Plain-text document sources:
━━━━━━━━━━━━━━━━

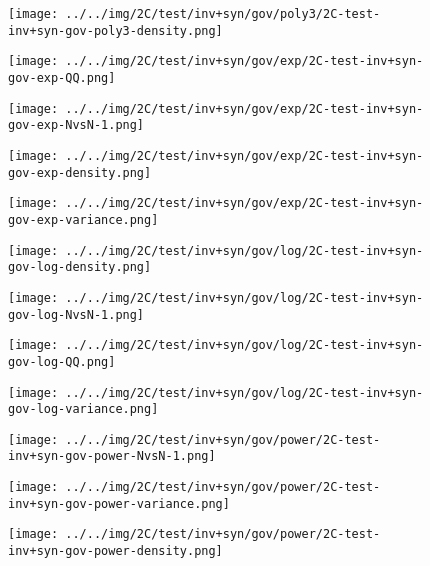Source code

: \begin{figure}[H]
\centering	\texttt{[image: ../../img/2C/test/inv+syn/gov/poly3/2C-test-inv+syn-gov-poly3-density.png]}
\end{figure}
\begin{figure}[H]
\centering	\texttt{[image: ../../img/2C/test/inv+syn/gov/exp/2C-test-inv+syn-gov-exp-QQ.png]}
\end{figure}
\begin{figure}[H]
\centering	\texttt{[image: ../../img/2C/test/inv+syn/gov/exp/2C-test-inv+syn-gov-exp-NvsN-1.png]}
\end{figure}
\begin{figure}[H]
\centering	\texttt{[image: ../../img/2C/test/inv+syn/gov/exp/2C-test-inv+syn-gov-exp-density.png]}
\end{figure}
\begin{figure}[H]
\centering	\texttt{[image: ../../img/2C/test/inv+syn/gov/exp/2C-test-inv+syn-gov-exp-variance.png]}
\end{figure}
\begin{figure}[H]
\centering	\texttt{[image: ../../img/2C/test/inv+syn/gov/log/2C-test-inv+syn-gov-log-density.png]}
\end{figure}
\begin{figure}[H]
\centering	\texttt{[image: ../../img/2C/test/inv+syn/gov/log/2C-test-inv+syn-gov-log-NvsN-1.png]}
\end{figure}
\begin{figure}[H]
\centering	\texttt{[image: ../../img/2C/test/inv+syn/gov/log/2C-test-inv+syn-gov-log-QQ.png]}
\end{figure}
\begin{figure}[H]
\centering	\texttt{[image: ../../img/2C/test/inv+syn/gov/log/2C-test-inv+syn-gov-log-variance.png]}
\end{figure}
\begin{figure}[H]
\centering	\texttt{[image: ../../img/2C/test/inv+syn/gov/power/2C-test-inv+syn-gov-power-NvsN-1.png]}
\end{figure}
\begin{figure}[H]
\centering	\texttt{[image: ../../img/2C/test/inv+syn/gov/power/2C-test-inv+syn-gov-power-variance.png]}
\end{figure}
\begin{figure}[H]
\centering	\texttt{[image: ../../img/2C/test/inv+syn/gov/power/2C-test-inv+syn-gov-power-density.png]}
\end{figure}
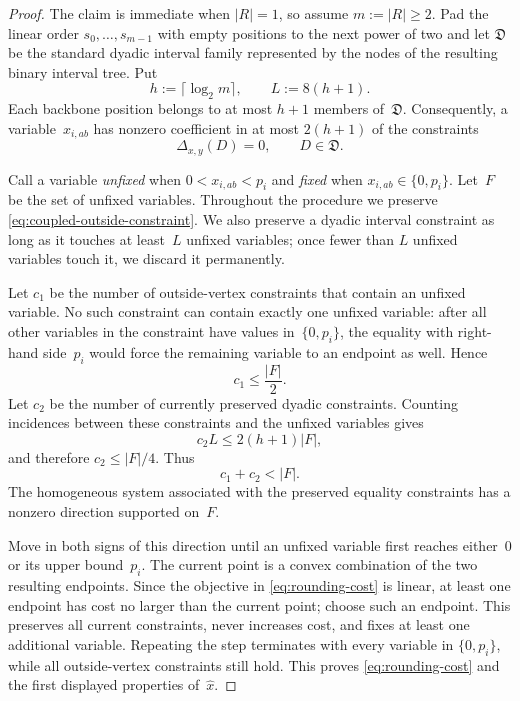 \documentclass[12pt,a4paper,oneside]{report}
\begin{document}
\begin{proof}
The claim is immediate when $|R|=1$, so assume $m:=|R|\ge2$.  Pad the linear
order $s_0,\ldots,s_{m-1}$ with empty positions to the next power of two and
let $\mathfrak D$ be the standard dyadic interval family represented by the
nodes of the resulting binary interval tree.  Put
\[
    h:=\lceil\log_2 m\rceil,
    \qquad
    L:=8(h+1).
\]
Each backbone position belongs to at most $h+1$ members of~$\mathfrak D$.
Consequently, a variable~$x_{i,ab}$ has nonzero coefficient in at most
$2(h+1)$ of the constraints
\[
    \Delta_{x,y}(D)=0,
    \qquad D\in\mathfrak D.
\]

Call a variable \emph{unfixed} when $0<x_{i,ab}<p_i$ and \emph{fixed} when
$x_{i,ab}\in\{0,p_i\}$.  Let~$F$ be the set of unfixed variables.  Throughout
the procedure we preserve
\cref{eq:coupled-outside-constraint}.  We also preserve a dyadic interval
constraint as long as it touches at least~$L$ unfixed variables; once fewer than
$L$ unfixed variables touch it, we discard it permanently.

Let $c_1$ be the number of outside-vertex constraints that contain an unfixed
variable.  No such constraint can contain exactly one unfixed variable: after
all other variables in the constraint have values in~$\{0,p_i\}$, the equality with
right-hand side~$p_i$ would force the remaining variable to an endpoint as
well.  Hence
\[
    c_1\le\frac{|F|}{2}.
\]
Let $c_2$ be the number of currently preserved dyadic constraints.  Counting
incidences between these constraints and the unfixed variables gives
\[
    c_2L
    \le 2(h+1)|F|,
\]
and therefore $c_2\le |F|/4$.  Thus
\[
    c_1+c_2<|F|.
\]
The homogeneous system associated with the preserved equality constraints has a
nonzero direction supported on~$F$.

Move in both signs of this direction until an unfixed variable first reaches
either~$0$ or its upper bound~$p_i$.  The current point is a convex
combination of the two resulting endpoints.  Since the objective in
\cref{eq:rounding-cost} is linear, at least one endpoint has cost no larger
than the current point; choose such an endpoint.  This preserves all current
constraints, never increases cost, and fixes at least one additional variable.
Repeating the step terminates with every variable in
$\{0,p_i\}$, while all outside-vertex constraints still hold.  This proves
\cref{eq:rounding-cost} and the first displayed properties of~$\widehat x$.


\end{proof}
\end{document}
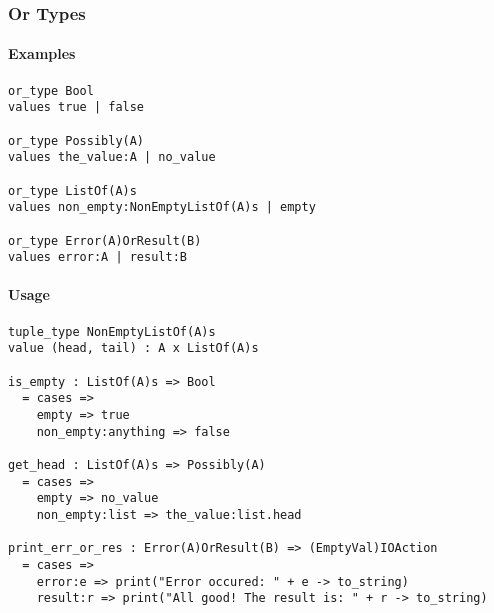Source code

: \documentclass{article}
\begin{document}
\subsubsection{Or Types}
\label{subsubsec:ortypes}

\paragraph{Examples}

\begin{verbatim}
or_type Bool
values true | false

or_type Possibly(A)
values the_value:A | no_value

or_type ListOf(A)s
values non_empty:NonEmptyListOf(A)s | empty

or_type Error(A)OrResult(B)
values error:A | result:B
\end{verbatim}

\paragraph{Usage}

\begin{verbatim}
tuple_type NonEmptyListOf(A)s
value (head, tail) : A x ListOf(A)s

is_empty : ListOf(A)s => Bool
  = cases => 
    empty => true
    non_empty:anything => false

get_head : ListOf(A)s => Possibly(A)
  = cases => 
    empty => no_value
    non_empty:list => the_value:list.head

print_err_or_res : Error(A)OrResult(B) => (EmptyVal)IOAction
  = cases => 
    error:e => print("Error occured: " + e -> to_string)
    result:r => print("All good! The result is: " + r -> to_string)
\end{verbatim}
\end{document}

━━━━━━━━━━━━━━━━

What you have to do: Every line above that includes the word "density" must appear in the answer.

Result of the exercise:
\centering	\texttt{[image: ../../img/2C/test/inv+syn/gov/poly3/2C-test-inv+syn-gov-poly3-density.png]}
\centering	\texttt{[image: ../../img/2C/test/inv+syn/gov/exp/2C-test-inv+syn-gov-exp-density.png]}
\centering	\texttt{[image: ../../img/2C/test/inv+syn/gov/log/2C-test-inv+syn-gov-log-density.png]}
\centering	\texttt{[image: ../../img/2C/test/inv+syn/gov/power/2C-test-inv+syn-gov-power-density.png]}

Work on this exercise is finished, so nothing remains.